[Start of Attachment]

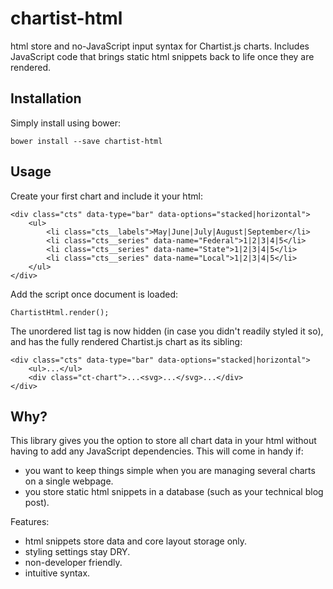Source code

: # chartist-html

html store and no-JavaScript input syntax for Chartist.js charts. Includes JavaScript code that brings static html snippets back to life once they are rendered.

## Installation

Simply install using bower:

	bower install --save chartist-html

## Usage

Create your first chart and include it your html:

	<div class="cts" data-type="bar" data-options="stacked|horizontal">
		<ul>
			<li class="cts__labels">May|June|July|August|September</li>
			<li class="cts__series" data-name="Federal">1|2|3|4|5</li>
			<li class="cts__series" data-name="State">1|2|3|4|5</li>
			<li class="cts__series" data-name="Local">1|2|3|4|5</li>
		</ul>
	</div>

Add the script once document is loaded:

	ChartistHtml.render();

The unordered list tag is now hidden (in case you didn't readily styled it so), and has the fully rendered Chartist.js chart as its sibling:

	<div class="cts" data-type="bar" data-options="stacked|horizontal">
		<ul>...</ul>
		<div class="ct-chart">...<svg>...</svg>...</div>
	</div>

## Why?

This library gives you the option to store all chart data in your html without having to add any JavaScript dependencies. This will come in handy if:
* you want to keep things simple when you are managing several charts on a single webpage.
* you store static html snippets in a database (such as your technical blog post).

Features:
* html snippets store data and core layout storage only.
* styling settings stay DRY.
* non-developer friendly.
* intuitive syntax.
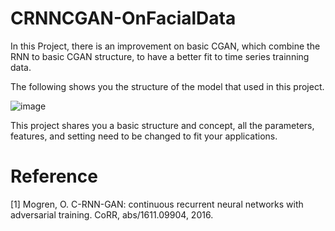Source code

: # CRNNCGAN-OnFacialData

In this Project, there is an improvement on basic CGAN, which combine the RNN to basic CGAN structure, to have a better fit to time series trainning data.

The following shows you the structure of the model that used in this project.

![image](https://github.com/edwardchang0112/CRNNCGAN_OnFacialData/blob/master/C-RNN-CGAN_structure.png)

This project shares you a basic structure and concept, all the parameters, features, and setting need to be changed to fit your applications.

# Reference
[1] Mogren, O. C-RNN-GAN: continuous recurrent neural networks with adversarial training. CoRR, abs/1611.09904, 2016.
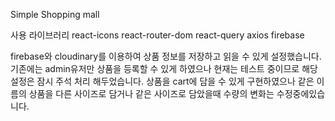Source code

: Simple Shopping mall

사용 라이브러리
react-icons
react-router-dom
react-query
axios
firebase

firebase와 cloudinary를 이용하여 상품 정보를 저장하고 읽을 수 있게 설정했습니다. 기존에는 admin유저만 상품을 등록할 수 있게 하였으나 현재는 테스트 중이므로 해당 설정은 잠시 주석 처리 해두었습니다. 상품을 cart에 담을 수 있게 구현하였으나 같은 이름의 상품을 다른 사이즈로 담거나 같은 사이즈로 담았을때 수량의 변화는 수정중에있습니다.
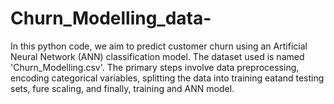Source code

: # Churn_Modelling_data-
In this python code, we aim to predict customer churn using an Artificial Neural Network (ANN) classification model. The dataset used is named 'Churn_Modelling.csv'. The primary steps involve data preprocessing, encoding categorical variables, splitting the data into training eatand testing sets, fure scaling, and finally, training and  ANN model.
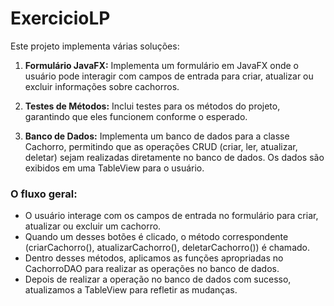 # ExercicioLP

Este projeto implementa várias soluções:

1. **Formulário JavaFX:** Implementa um formulário em JavaFX onde o usuário pode interagir com campos de entrada para criar, atualizar ou excluir informações sobre cachorros.

2. **Testes de Métodos:** Inclui testes para os métodos do projeto, garantindo que eles funcionem conforme o esperado.

3. **Banco de Dados:** Implementa um banco de dados para a classe Cachorro, permitindo que as operações CRUD (criar, ler, atualizar, deletar) sejam realizadas diretamente no banco de dados. Os dados são exibidos em uma TableView para o usuário.

### O fluxo geral:

- O usuário interage com os campos de entrada no formulário para criar, atualizar ou excluir um cachorro.
- Quando um desses botões é clicado, o método correspondente (criarCachorro(), atualizarCachorro(), deletarCachorro()) é chamado.
- Dentro desses métodos, aplicamos as funções apropriadas no CachorroDAO para realizar as operações no banco de dados.
- Depois de realizar a operação no banco de dados com sucesso, atualizamos a TableView para refletir as mudanças.

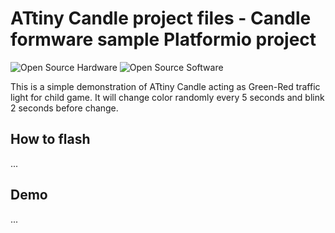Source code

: # ATtiny Candle project files - Candle formware sample Platformio project

![Open Source Hardware](/images/open-source-hardware-logo.png)
![Open Source Software](/images/open-source-software-logo.png)

This is a simple demonstration of ATtiny Candle acting as Green-Red traffic light for child game. It will change color randomly every 5 seconds and blink 2 seconds before change.

## How to flash

...

## Demo

...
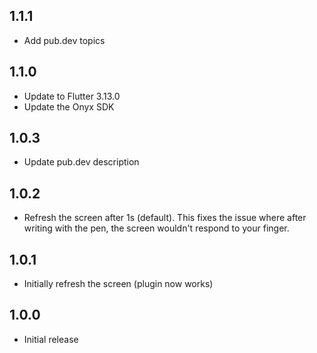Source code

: ## 1.1.1

- Add pub.dev topics

## 1.1.0

- Update to Flutter 3.13.0
- Update the Onyx SDK

## 1.0.3

* Update pub.dev description

## 1.0.2

* Refresh the screen after 1s (default). This fixes the issue where after writing with
  the pen, the screen wouldn't respond to your finger.

## 1.0.1

* Initially refresh the screen (plugin now works)

## 1.0.0

* Initial release
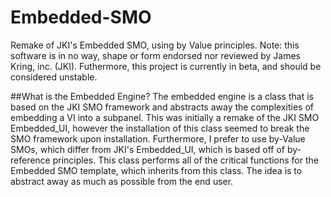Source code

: # Embedded-SMO
Remake of JKI's Embedded SMO, using by Value principles. Note: this software is in no way, shape or form endorsed nor reviewed by James Kring, inc. (JKI). Futhermore, this project is currently in beta, and should be considered unstable.

##What is the Embedded Engine?
The embedded engine is a class that is based on the JKI SMO framework and abstracts away the complexities of embedding a VI into a subpanel. This was initially a remake of the JKI SMO Embedded_UI, however the installation of this class seemed to break the SMO framework upon installation. Furthermore, I prefer to use by-Value SMOs, which differ from JKI's Embedded_UI, which is based off of by-reference principles. This class performs all of the critical functions for the Embedded SMO template, which inherits from this class. The idea is to abstract away as much as possible from the end user.
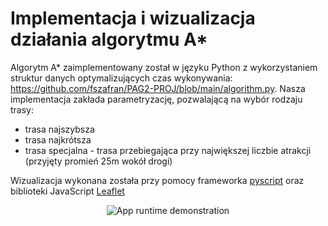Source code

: # Implementacja i wizualizacja działania algorytmu A*
Algorytm A* zaimplementowany został w języku Python z wykorzystaniem struktur danych optymalizujących czas wykonywania: https://github.com/fszafran/PAG2-PROJ/blob/main/algorithm.py. Nasza implementacja zakłada parametryzację, pozwalającą na wybór rodzaju trasy: 
- trasa najszybsza
- trasa najkrótsza
- trasa specjalna - trasa przebiegająca przy największej liczbie atrakcji (przyjęty promień 25m wokół drogi)

Wizualizacja wykonana została przy pomocy frameworka [pyscript](https://pyscript.net/) oraz biblioteki JavaScript [Leaflet](https://leafletjs.com/)
<div align="center">
  <img src="https://github.com/user-attachments/assets/cc279d88-36de-48bc-933d-9b8133aa21fb" alt="App runtime demonstration">
</div>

[End of Attachment]

-- HOW TO COMPLETE THIS TASK --
Return the preceding entries exactly, each word as given, but leave out any picture.

-- RESPONSE BELOW --
Source code

: # chartist-html

html store and no-JavaScript input syntax for Chartist.js charts. Includes JavaScript code that brings static html snippets back to life once they are rendered.

## Installation

Simply install using bower:

	bower install --save chartist-html

## Usage

Create your first chart and include it your html:

	<div class="cts" data-type="bar" data-options="stacked|horizontal">
		<ul>
			<li class="cts__labels">May|June|July|August|September</li>
			<li class="cts__series" data-name="Federal">1|2|3|4|5</li>
			<li class="cts__series" data-name="State">1|2|3|4|5</li>
			<li class="cts__series" data-name="Local">1|2|3|4|5</li>
		</ul>
	</div>

Add the script once document is loaded:

	ChartistHtml.render();

The unordered list tag is now hidden (in case you didn't readily styled it so), and has the fully rendered Chartist.js chart as its sibling:

	<div class="cts" data-type="bar" data-options="stacked|horizontal">
		<ul>...</ul>
		<div class="ct-chart">...<svg>...</svg>...</div>
	</div>

## Why?

This library gives you the option to store all chart data in your html without having to add any JavaScript dependencies. This will come in handy if:
* you want to keep things simple when you are managing several charts on a single webpage.
* you store static html snippets in a database (such as your technical blog post).

Features:
* html snippets store data and core layout storage only.
* styling settings stay DRY.
* non-developer friendly.
* intuitive syntax.
Source code

: # CRNNCGAN-OnFacialData

In this Project, there is an improvement on basic CGAN, which combine the RNN to basic CGAN structure, to have a better fit to time series trainning data.

The following shows you the structure of the model that used in this project.

![image](https://github.com/edwardchang0112/CRNNCGAN_OnFacialData/blob/master/C-RNN-CGAN_structure.png)

This project shares you a basic structure and concept, all the parameters, features, and setting need to be changed to fit your applications.

# Reference
[1] Mogren, O. C-RNN-GAN: continuous recurrent neural networks with adversarial training. CoRR, abs/1611.09904, 2016.
Source code

: Simple Shopping mall

사용 라이브러리
react-icons
react-router-dom
react-query
axios
firebase

firebase와 cloudinary를 이용하여 상품 정보를 저장하고 읽을 수 있게 설정했습니다. 기존에는 admin유저만 상품을 등록할 수 있게 하였으나 현재는 테스트 중이므로 해당 설정은 잠시 주석 처리 해두었습니다. 상품을 cart에 담을 수 있게 구현하였으나 같은 이름의 상품을 다른 사이즈로 담거나 같은 사이즈로 담았을때 수량의 변화는 수정중에있습니다.
Source code

: # Churn_Modelling_data-
In this python code, we aim to predict customer churn using an Artificial Neural Network (ANN) classification model. The dataset used is named 'Churn_Modelling.csv'. The primary steps involve data preprocessing, encoding categorical variables, splitting the data into training eatand testing sets, fure scaling, and finally, training and  ANN model.
 # ExercicioLP

Este projeto implementa várias soluções:

1. **Formulário JavaFX:** Implementa um formulário em JavaFX onde o usuário pode interagir com campos de entrada para criar, atualizar ou excluir informações sobre cachorros.

2. **Testes de Métodos:** Inclui testes para os métodos do projeto, garantindo que eles funcionem conforme o esperado.

3. **Banco de Dados:** Implementa um banco de dados para a classe Cachorro, permitindo que as operações CRUD (criar, ler, atualizar, deletar) sejam realizadas diretamente no banco de dados. Os dados são exibidos em uma TableView para o usuário.

### O fluxo geral:

- O usuário interage com os campos de entrada no formulário para criar, atualizar ou excluir um cachorro.
- Quando um desses botões é clicado, o método correspondente (criarCachorro(), atualizarCachorro(), deletarCachorro()) é chamado.
- Dentro desses métodos, aplicamos as funções apropriadas no CachorroDAO para realizar as operações no banco de dados.
- Depois de realizar a operação no banco de dados com sucesso, atualizamos a TableView para refletir as mudanças.

Source code

: # ATtiny Candle project files - Candle formware sample Platformio project

![Open Source Hardware](/images/open-source-hardware-logo.png)
![Open Source Software](/images/open-source-software-logo.png)

This is a simple demonstration of ATtiny Candle acting as Green-Red traffic light for child game. It will change color randomly every 5 seconds and blink 2 seconds before change.

## How to flash

...

## Demo

...
Source code

: ## 1.1.1

- Add pub.dev topics

## 1.1.0

- Update to Flutter 3.13.0
- Update the Onyx SDK

## 1.0.3

* Update pub.dev description

## 1.0.2

* Refresh the screen after 1s (default). This fixes the issue where after writing with
  the pen, the screen wouldn't respond to your finger.

## 1.0.1

* Initially refresh the screen (plugin now works)

## 1.0.0

* Initial release
Source code

: # Embedded-SMO
Remake of JKI's Embedded SMO, using by Value principles. Note: this software is in no way, shape or form endorsed nor reviewed by James Kring, inc. (JKI). Futhermore, this project is currently in beta, and should be considered unstable.

##What is the Embedded Engine?
The embedded engine is a class that is based on the JKI SMO framework and abstracts away the complexities of embedding a VI into a subpanel. This was initially a remake of the JKI SMO Embedded_UI, however the installation of this class seemed to break the SMO framework upon installation. Furthermore, I prefer to use by-Value SMOs, which differ from JKI's Embedded_UI, which is based off of by-reference principles. This class performs all of the critical functions for the Embedded SMO template, which inherits from this class. The idea is to abstract away as much as possible from the end user.
Source code

: # Implementacja i wizualizacja działania algorytmu A*
Algorytm A* zaimplementowany został w języku Python z wykorzystaniem struktur danych optymalizujących czas wykonywania: https://github.com/fszafran/PAG2-PROJ/blob/main/algorithm.py. Nasza implementacja zakłada parametryzację, pozwalającą na wybór rodzaju trasy: 
- trasa najszybsza
- trasa najkrótsza
- trasa specjalna - trasa przebiegająca przy największej liczbie atrakcji (przyjęty promień 25m wokół drogi)

Wizualizacja wykonana została przy pomocy frameworka [pyscript](https://pyscript.net/) oraz biblioteki JavaScript [Leaflet](https://leafletjs.com/)
<div align="center">
  <img src="https://github.com/user-attachments/assets/cc279d88-36de-48bc-933d-9b8133aa21fb" alt="App runtime demonstration">
</div>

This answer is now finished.